+++ Records provided +++

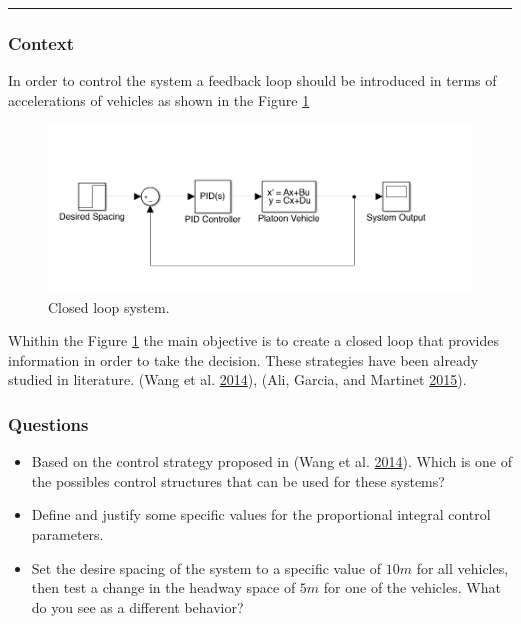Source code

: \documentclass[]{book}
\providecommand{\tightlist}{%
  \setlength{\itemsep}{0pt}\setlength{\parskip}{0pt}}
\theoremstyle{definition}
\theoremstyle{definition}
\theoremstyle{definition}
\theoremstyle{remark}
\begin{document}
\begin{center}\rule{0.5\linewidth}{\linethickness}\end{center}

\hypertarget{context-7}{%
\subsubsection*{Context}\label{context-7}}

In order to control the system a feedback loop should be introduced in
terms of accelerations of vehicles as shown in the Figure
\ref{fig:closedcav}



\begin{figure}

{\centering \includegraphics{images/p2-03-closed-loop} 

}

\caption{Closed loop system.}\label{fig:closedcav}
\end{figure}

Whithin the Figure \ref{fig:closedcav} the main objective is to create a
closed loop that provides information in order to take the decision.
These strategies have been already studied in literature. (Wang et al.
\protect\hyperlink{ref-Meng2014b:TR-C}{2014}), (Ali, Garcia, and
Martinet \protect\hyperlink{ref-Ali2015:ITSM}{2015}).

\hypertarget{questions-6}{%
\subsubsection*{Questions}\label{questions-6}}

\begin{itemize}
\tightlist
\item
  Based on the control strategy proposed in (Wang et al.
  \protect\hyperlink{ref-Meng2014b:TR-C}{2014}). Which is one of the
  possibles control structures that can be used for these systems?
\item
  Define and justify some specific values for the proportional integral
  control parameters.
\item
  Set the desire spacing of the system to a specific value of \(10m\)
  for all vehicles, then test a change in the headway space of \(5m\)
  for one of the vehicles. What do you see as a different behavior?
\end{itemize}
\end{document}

+++
+++ Records provided +++

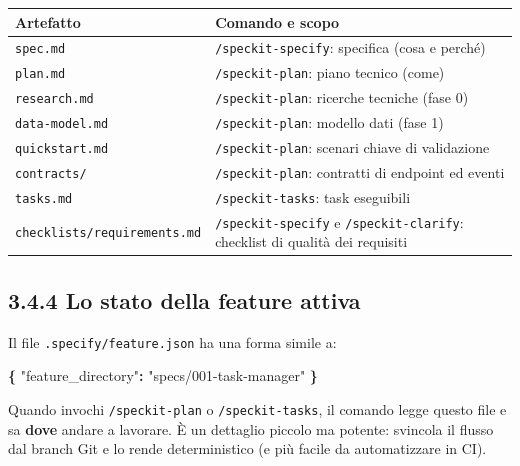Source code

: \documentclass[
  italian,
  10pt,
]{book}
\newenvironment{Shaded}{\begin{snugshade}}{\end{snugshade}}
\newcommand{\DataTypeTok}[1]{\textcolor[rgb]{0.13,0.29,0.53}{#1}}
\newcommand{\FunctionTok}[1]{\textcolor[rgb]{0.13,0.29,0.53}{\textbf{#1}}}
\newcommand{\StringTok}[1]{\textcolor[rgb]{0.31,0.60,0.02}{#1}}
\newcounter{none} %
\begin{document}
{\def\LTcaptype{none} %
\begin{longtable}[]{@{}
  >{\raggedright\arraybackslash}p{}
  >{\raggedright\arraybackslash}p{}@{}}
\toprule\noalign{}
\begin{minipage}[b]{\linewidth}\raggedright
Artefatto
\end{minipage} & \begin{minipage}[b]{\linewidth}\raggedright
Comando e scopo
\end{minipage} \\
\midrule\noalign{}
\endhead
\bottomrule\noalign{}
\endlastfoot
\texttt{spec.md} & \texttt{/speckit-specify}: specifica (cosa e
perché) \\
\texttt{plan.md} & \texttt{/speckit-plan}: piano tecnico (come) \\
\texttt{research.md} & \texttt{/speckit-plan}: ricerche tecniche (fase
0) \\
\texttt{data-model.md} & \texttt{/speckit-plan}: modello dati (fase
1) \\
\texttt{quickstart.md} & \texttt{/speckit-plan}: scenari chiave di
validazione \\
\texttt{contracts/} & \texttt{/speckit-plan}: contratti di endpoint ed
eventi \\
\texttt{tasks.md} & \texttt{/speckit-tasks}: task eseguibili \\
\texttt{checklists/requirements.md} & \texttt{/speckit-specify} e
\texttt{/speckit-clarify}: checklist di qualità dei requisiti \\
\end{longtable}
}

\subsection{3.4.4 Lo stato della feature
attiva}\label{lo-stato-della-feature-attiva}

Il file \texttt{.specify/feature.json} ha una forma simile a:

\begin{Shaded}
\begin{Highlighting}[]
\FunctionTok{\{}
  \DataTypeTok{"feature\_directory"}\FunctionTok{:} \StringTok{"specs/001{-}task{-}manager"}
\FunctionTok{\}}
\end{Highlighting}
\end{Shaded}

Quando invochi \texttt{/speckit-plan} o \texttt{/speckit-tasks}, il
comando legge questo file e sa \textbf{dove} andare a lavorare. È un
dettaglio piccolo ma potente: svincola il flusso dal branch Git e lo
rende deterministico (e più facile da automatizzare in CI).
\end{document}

+++

How to complete this task: The string "specify" appears on some lines of the data; count those lines and report only how many there are.

Solution to this problem: 3